### WHAT THIS TASK INVOLVES
Every entry is to be reproduced word for word, but the images are not.

+++ MATERIALS PROVIDED +++

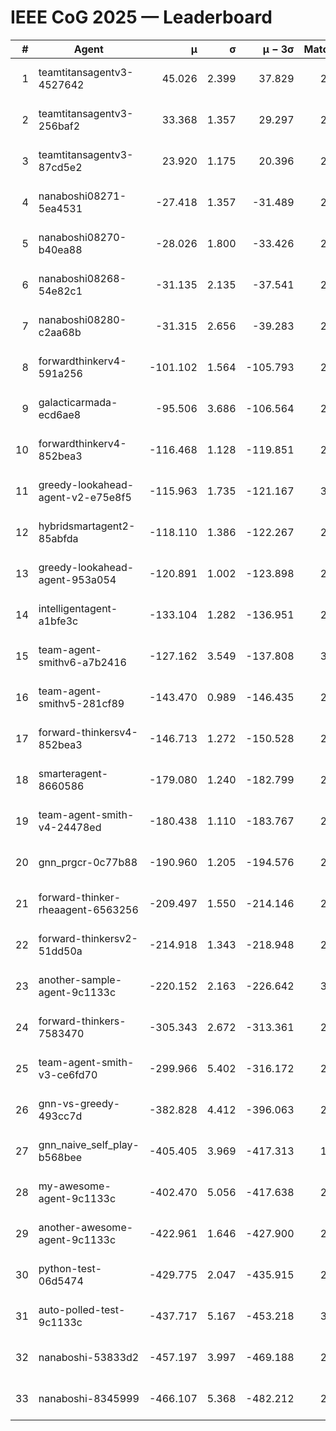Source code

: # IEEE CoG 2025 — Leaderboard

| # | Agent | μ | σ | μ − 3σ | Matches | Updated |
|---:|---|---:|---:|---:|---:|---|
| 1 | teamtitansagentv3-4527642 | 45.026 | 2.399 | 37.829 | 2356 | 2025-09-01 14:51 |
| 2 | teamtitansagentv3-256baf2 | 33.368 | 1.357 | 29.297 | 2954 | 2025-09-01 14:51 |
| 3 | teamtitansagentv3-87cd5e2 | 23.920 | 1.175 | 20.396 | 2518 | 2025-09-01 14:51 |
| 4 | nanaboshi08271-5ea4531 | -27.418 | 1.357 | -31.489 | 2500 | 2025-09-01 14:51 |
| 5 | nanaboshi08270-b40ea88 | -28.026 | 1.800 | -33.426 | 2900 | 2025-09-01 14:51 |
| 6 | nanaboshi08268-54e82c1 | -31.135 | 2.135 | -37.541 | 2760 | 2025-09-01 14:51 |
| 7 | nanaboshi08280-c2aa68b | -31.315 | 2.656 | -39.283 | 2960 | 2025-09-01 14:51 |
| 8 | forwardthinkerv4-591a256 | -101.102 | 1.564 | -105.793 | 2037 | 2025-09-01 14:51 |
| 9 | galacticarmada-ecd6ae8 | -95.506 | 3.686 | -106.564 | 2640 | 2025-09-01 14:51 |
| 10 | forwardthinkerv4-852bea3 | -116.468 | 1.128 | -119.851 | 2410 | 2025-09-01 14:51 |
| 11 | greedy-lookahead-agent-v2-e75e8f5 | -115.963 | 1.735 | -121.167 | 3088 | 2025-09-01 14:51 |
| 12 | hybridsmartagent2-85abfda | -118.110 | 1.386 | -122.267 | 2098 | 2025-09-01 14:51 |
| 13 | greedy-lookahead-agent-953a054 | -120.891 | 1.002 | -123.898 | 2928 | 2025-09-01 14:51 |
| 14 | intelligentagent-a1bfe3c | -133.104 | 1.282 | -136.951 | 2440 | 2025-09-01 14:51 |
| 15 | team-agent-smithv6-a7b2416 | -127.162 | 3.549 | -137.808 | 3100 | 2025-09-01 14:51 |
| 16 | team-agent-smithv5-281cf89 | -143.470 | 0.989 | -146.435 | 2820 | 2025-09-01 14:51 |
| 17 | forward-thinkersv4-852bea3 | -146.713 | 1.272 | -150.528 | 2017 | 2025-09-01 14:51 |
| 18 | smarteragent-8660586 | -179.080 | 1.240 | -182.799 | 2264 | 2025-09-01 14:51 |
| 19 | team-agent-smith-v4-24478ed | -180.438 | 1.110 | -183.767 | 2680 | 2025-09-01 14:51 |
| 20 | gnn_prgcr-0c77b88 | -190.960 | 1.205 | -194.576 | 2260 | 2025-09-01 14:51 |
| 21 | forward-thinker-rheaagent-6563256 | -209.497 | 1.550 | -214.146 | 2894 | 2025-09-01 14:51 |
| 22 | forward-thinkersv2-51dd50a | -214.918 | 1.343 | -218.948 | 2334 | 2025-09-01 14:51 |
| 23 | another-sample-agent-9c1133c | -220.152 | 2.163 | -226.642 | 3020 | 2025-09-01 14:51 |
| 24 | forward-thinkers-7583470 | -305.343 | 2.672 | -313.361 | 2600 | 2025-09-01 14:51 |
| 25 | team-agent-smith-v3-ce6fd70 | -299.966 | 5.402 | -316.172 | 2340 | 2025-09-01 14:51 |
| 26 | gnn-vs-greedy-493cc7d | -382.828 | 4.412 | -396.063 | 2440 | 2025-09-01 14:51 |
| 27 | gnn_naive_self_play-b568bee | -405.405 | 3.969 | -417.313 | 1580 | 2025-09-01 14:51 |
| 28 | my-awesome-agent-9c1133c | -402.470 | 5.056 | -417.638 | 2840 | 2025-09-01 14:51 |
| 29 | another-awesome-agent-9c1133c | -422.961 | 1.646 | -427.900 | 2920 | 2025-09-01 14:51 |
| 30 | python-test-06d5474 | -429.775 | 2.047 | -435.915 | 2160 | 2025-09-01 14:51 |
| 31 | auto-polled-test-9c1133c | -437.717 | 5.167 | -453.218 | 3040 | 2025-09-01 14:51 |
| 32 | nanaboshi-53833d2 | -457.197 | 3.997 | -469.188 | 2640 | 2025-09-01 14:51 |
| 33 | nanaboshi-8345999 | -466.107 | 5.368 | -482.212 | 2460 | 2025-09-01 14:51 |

+++

### SOLUTION
Source code

: # IEEE CoG 2025 — Leaderboard

| # | Agent | μ | σ | μ − 3σ | Matches | Updated |
|---:|---|---:|---:|---:|---:|---|
| 1 | teamtitansagentv3-4527642 | 45.026 | 2.399 | 37.829 | 2356 | 2025-09-01 14:51 |
| 2 | teamtitansagentv3-256baf2 | 33.368 | 1.357 | 29.297 | 2954 | 2025-09-01 14:51 |
| 3 | teamtitansagentv3-87cd5e2 | 23.920 | 1.175 | 20.396 | 2518 | 2025-09-01 14:51 |
| 4 | nanaboshi08271-5ea4531 | -27.418 | 1.357 | -31.489 | 2500 | 2025-09-01 14:51 |
| 5 | nanaboshi08270-b40ea88 | -28.026 | 1.800 | -33.426 | 2900 | 2025-09-01 14:51 |
| 6 | nanaboshi08268-54e82c1 | -31.135 | 2.135 | -37.541 | 2760 | 2025-09-01 14:51 |
| 7 | nanaboshi08280-c2aa68b | -31.315 | 2.656 | -39.283 | 2960 | 2025-09-01 14:51 |
| 8 | forwardthinkerv4-591a256 | -101.102 | 1.564 | -105.793 | 2037 | 2025-09-01 14:51 |
| 9 | galacticarmada-ecd6ae8 | -95.506 | 3.686 | -106.564 | 2640 | 2025-09-01 14:51 |
| 10 | forwardthinkerv4-852bea3 | -116.468 | 1.128 | -119.851 | 2410 | 2025-09-01 14:51 |
| 11 | greedy-lookahead-agent-v2-e75e8f5 | -115.963 | 1.735 | -121.167 | 3088 | 2025-09-01 14:51 |
| 12 | hybridsmartagent2-85abfda | -118.110 | 1.386 | -122.267 | 2098 | 2025-09-01 14:51 |
| 13 | greedy-lookahead-agent-953a054 | -120.891 | 1.002 | -123.898 | 2928 | 2025-09-01 14:51 |
| 14 | intelligentagent-a1bfe3c | -133.104 | 1.282 | -136.951 | 2440 | 2025-09-01 14:51 |
| 15 | team-agent-smithv6-a7b2416 | -127.162 | 3.549 | -137.808 | 3100 | 2025-09-01 14:51 |
| 16 | team-agent-smithv5-281cf89 | -143.470 | 0.989 | -146.435 | 2820 | 2025-09-01 14:51 |
| 17 | forward-thinkersv4-852bea3 | -146.713 | 1.272 | -150.528 | 2017 | 2025-09-01 14:51 |
| 18 | smarteragent-8660586 | -179.080 | 1.240 | -182.799 | 2264 | 2025-09-01 14:51 |
| 19 | team-agent-smith-v4-24478ed | -180.438 | 1.110 | -183.767 | 2680 | 2025-09-01 14:51 |
| 20 | gnn_prgcr-0c77b88 | -190.960 | 1.205 | -194.576 | 2260 | 2025-09-01 14:51 |
| 21 | forward-thinker-rheaagent-6563256 | -209.497 | 1.550 | -214.146 | 2894 | 2025-09-01 14:51 |
| 22 | forward-thinkersv2-51dd50a | -214.918 | 1.343 | -218.948 | 2334 | 2025-09-01 14:51 |
| 23 | another-sample-agent-9c1133c | -220.152 | 2.163 | -226.642 | 3020 | 2025-09-01 14:51 |
| 24 | forward-thinkers-7583470 | -305.343 | 2.672 | -313.361 | 2600 | 2025-09-01 14:51 |
| 25 | team-agent-smith-v3-ce6fd70 | -299.966 | 5.402 | -316.172 | 2340 | 2025-09-01 14:51 |
| 26 | gnn-vs-greedy-493cc7d | -382.828 | 4.412 | -396.063 | 2440 | 2025-09-01 14:51 |
| 27 | gnn_naive_self_play-b568bee | -405.405 | 3.969 | -417.313 | 1580 | 2025-09-01 14:51 |
| 28 | my-awesome-agent-9c1133c | -402.470 | 5.056 | -417.638 | 2840 | 2025-09-01 14:51 |
| 29 | another-awesome-agent-9c1133c | -422.961 | 1.646 | -427.900 | 2920 | 2025-09-01 14:51 |
| 30 | python-test-06d5474 | -429.775 | 2.047 | -435.915 | 2160 | 2025-09-01 14:51 |
| 31 | auto-polled-test-9c1133c | -437.717 | 5.167 | -453.218 | 3040 | 2025-09-01 14:51 |
| 32 | nanaboshi-53833d2 | -457.197 | 3.997 | -469.188 | 2640 | 2025-09-01 14:51 |
| 33 | nanaboshi-8345999 | -466.107 | 5.368 | -482.212 | 2460 | 2025-09-01 14:51 |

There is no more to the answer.